- [What to do]
Identify each line in the records below that contains the word "Google", and copy it.

- [Input for this task]
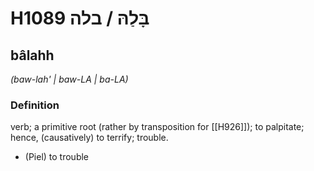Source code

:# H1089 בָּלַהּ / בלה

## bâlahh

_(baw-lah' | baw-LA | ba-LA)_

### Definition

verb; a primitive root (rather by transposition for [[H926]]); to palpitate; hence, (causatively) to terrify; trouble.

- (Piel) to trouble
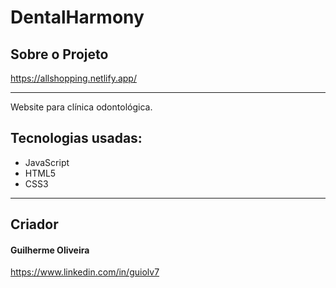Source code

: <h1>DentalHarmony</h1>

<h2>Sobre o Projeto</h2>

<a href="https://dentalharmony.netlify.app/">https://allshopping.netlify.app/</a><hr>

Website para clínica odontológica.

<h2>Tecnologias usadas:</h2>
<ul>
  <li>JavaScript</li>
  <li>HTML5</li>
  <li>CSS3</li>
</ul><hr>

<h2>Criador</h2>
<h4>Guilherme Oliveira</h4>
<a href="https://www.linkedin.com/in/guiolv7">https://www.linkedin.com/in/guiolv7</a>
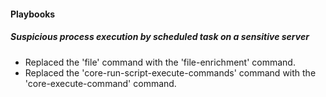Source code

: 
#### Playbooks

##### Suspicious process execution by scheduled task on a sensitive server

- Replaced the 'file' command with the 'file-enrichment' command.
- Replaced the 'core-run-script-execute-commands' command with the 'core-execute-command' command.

* * *

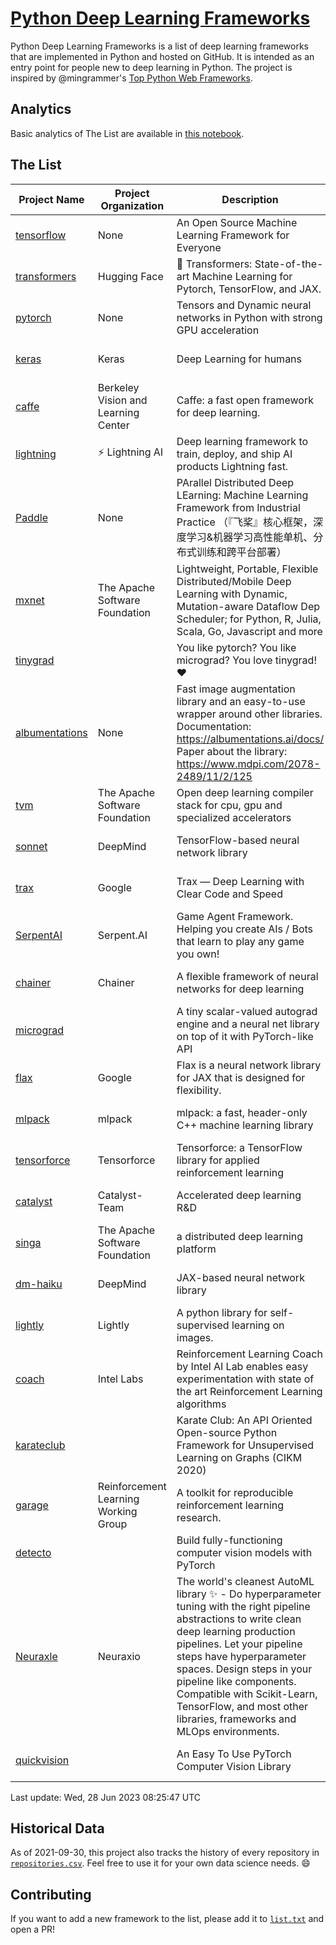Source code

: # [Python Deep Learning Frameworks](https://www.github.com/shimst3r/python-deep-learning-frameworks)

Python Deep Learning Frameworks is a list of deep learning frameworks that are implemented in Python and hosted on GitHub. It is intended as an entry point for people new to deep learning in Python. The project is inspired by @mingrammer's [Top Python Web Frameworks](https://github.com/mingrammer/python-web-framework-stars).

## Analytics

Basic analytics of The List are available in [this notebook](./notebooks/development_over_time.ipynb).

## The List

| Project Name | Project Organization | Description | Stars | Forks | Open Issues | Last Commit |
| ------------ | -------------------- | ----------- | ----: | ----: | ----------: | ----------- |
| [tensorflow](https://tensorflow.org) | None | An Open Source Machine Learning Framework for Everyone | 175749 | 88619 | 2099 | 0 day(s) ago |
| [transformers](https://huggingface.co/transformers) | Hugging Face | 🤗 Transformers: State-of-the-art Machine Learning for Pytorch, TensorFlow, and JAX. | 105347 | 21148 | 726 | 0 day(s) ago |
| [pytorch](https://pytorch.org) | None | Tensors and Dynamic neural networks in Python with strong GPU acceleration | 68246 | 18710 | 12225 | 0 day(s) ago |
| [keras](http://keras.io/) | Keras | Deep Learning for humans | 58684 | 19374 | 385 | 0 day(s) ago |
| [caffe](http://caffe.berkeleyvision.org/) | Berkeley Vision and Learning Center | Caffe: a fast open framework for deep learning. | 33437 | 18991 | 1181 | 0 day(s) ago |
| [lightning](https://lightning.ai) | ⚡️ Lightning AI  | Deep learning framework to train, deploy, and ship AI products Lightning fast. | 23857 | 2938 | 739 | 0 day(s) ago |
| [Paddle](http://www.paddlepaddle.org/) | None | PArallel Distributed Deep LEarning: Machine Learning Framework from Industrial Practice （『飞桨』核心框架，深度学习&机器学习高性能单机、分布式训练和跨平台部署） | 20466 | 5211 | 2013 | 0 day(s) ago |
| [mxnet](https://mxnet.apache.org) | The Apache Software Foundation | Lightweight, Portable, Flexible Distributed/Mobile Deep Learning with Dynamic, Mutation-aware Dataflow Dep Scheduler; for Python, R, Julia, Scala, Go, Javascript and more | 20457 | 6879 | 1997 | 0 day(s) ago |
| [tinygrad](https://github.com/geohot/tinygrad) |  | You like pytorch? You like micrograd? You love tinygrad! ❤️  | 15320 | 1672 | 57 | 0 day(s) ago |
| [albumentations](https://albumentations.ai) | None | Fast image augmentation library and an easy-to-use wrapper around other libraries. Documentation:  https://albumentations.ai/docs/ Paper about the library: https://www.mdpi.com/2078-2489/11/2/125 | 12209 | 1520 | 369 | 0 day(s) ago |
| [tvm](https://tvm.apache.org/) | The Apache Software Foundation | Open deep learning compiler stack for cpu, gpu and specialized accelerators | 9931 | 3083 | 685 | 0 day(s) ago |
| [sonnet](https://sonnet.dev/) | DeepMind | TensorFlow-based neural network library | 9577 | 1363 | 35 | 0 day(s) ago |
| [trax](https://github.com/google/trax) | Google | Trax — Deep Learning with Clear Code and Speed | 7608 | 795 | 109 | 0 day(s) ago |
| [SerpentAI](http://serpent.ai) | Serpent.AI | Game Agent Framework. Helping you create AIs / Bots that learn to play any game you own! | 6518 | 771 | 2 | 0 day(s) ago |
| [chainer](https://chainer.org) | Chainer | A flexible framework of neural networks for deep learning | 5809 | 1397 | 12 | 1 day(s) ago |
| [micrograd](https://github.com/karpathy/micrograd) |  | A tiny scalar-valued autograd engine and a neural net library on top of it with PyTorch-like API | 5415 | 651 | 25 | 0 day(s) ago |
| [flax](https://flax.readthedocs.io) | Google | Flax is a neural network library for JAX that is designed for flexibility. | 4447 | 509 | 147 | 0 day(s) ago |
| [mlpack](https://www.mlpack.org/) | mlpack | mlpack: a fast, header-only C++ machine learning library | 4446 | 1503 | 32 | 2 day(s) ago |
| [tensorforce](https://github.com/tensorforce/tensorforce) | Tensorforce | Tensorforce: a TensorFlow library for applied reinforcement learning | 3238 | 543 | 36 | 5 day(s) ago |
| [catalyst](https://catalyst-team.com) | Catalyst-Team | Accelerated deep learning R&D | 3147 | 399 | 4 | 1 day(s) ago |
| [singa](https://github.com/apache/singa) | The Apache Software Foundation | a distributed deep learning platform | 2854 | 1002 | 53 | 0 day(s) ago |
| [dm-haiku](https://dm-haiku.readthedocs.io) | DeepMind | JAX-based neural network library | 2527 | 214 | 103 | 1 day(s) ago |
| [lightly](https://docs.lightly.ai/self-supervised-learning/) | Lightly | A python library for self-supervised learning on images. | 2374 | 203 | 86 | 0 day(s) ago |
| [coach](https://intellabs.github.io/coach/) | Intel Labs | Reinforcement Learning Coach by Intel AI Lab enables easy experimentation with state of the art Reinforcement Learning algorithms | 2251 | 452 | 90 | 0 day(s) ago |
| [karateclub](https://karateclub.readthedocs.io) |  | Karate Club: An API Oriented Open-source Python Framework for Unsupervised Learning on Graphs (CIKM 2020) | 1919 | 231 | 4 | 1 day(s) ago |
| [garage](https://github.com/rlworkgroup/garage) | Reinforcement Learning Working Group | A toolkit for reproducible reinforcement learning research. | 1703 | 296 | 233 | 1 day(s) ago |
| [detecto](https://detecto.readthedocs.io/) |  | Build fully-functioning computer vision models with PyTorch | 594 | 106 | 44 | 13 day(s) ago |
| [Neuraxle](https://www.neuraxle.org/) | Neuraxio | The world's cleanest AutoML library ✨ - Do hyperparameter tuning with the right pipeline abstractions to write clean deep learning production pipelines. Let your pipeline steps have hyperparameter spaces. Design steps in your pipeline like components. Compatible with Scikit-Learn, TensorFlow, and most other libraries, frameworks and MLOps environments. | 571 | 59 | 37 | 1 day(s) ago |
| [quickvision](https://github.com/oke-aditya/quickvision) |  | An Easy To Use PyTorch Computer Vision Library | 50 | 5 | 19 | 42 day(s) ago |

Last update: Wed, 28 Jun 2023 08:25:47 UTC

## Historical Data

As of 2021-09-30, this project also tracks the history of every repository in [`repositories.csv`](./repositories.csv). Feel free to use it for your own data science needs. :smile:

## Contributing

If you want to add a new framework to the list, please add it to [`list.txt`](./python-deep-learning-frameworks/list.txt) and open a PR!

- [Answer to this task]
| [trax](https://github.com/google/trax) | Google | Trax — Deep Learning with Clear Code and Speed | 7608 | 795 | 109 | 0 day(s) ago |
| [flax](https://flax.readthedocs.io) | Google | Flax is a neural network library for JAX that is designed for flexibility. | 4447 | 509 | 147 | 0 day(s) ago |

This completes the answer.